Top of Available records
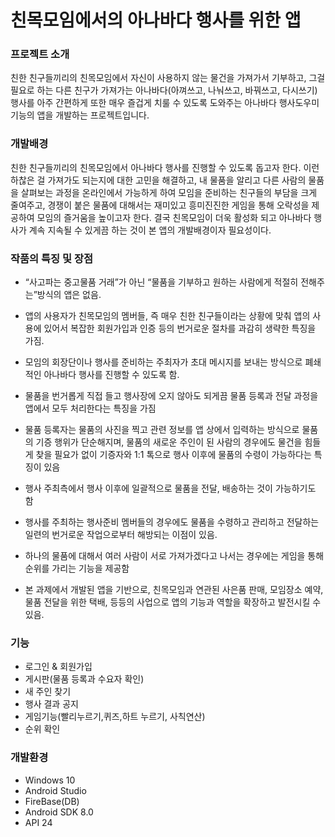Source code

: # 친목모임에서의 아나바다 행사를 위한 앱

### 프로젝트 소개

친한 친구들끼리의 친목모임에서 자신이 사용하지 않는 물건을 가져가서 기부하고, 그걸 필요로 하는 다른 친구가 가져가는 아나바다(아껴쓰고, 나눠쓰고, 바꿔쓰고, 다시쓰기) 행사를 아주 간편하게 또한 매우 즐겁게 치룰 수 있도록 도와주는 아나바다 행사도우미 기능의 앱을 개발하는 프로젝트입니다.

### 개발배경

 친한 친구들끼리의 친목모임에서 아나바다 행사를 진행할 수 있도록 돕고자 한다. 이런 하찮은 걸 가져가도 되는지에 대한 고민을 해결하고, 내 물품을 알리고 다른 사람의 물품을 살펴보는 과정을 온라인에서 가능하게 하여 모임을 준비하는 친구들의 부담을 크게 줄여주고, 경쟁이 붙은 물품에 대해서는 재미있고 흥미진진한 게임을 통해 오락성을 제공하여 모임의 즐거움을 높이고자 한다. 결국 친목모임이 더욱 활성화 되고  아나바다 행사가 계속 지속될 수 있게끔 하는 것이 본 앱의 개발배경이자 필요성이다.  

### 작품의 특징 및 장점

* “사고파는 중고물품 거래”가 아닌 “물품을 기부하고 원하는 사람에게 적절히 전해주는”방식의 앱은 없음. 

* 앱의 사용자가 친목모임의 멤버들, 즉 매우 친한 친구들이라는 상황에 맞춰 앱의 사용에 있어서 복잡한 회원가입과 인증 등의 번거로운 절차를 과감히 생략한 특징을 가짐.

* 모임의 회장단이나 행사를 준비하는 주최자가 초대 메시지를 보내는 방식으로 폐쇄적인 아나바다 행사를 진행할 수 있도록 함. 

* 물품을 번거롭게 직접 들고 행사장에 오지 않아도 되게끔 물품 등록과 전달 과정을 앱에서 모두 처리한다는 특징을 가짐

* 물품 등록자는 물품의 사진을 찍고 관련 정보를 앱 상에서 입력하는 방식으로 물품의 기증 행위가 단순해지며, 물품의 새로운 주인이 된 사람의 경우에도 물건을 힘들게 찾을 필요가 없이 기증자와 1:1 톡으로 행사 이후에 물품의 수령이 가능하다는 특징이 있음

* 행사 주최측에서 행사 이후에 일괄적으로 물품을 전달, 배송하는 것이 가능하기도 함

* 행사를 주최하는 행사준비 멤버들의 경우에도 물품을 수령하고 관리하고 전달하는 일련의 번거로운 작업으로부터 해방되는 이점이 있음.

* 하나의 물품에 대해서 여러 사람이 서로 가져가겠다고 나서는 경우에는 게임을 통해 순위를 가리는 기능을 제공함

* 본 과제에서 개발된 앱을 기반으로, 친목모임과 연관된 사은품 판매, 모임장소 예약, 물품 전달을 위한 택배, 등등의 사업으로 앱의 기능과 역할을 확장하고 발전시킬 수 있음.

### 기능

* 로그인 & 회원가입
* 게시판(물품 등록과 수요자 확인)
* 새 주인 찾기
* 행사 결과 공지
* 게임기능(빨리누르기,퀴즈,하트 누르기, 사칙연산)
* 순위 확인

### 개발환경
* Windows 10
* Android Studio
* FireBase(DB)
* Android SDK 8.0
* API 24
Bottom of Available records
Please copy every line of the records above in which "경우에도" appears.

* 물품 등록자는 물품의 사진을 찍고 관련 정보를 앱 상에서 입력하는 방식으로 물품의 기증 행위가 단순해지며, 물품의 새로운 주인이 된 사람의 경우에도 물건을 힘들게 찾을 필요가 없이 기증자와 1:1 톡으로 행사 이후에 물품의 수령이 가능하다는 특징이 있음
* 행사를 주최하는 행사준비 멤버들의 경우에도 물품을 수령하고 관리하고 전달하는 일련의 번거로운 작업으로부터 해방되는 이점이 있음.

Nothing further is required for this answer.